[gclist] Finalization and object orientation.

Guillermo (Bill) J. Rozas gjr@hplgr2.hpl.hp.com
Tue, 1 Apr 1997 18:30:17 -0800 (PST)


|   Date: Tue, 1 Apr 1997 18:48:09 -0500 (EST)
|   From: Zhong Shao <shao-zhong@CS.YALE.EDU>
|   Subject: Re: [gclist] Finalization and object orientation.
|   
|   This so-called "safe-for-space-complexity" definition of reachability
|   has been implemented in the SML/NJ compiler for almost three years 
|   (see [1] for details).
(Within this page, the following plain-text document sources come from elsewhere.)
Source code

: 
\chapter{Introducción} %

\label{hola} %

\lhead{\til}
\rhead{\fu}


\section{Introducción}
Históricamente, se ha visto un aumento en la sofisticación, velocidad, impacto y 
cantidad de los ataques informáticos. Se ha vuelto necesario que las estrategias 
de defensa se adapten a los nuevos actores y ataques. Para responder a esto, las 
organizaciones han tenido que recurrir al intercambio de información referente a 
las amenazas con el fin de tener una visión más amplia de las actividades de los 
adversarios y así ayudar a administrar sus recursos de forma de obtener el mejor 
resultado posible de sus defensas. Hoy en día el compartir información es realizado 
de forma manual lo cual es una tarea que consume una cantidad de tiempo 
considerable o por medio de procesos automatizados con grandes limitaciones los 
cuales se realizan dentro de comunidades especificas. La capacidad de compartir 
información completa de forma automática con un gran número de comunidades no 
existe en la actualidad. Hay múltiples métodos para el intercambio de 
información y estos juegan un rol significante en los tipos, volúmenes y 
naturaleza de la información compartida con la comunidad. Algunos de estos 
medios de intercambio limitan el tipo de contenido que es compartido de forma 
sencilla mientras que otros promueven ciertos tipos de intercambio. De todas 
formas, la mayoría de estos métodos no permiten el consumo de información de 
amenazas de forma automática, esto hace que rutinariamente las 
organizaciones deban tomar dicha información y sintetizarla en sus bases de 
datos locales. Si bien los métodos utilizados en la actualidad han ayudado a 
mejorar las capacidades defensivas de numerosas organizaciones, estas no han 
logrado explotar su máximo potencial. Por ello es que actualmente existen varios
Many people view it as an *optimization* to 
|   eliminate certain kinds of space leaks, we often think it as 
|   a crucial property that any industrial-strength compilers (for functional
|   languages) must satisfy. 
|   
|   Consider the following ML function (simulating N phases of a typical 
|   compiler):
|   
|         fun compile (src) =
|           let val codeInIL1 = phase1(src)
|               val codeInIL2 = phase2(codeInIL1)
|               ......
|               val codeInILN = phaseN(codeInILNm1)
|   
|            in codeInILN
|           end
|   
|   If one writes the above code in C, he/she would definitely do an explicit 
|   "free" of each intermediate data structure after each phase is done. In 
|   most garbage-collected languages, the programmer don't have this kind 
|   of options; so he would think that the compiler is going to take care of 
|   that.  

But there are other options.

Option 1: Use tail-recursion to get rid of intermediates.  This is
essentially what a CPS compiler does for you, but automatically.
However, you have the choice to do it or not.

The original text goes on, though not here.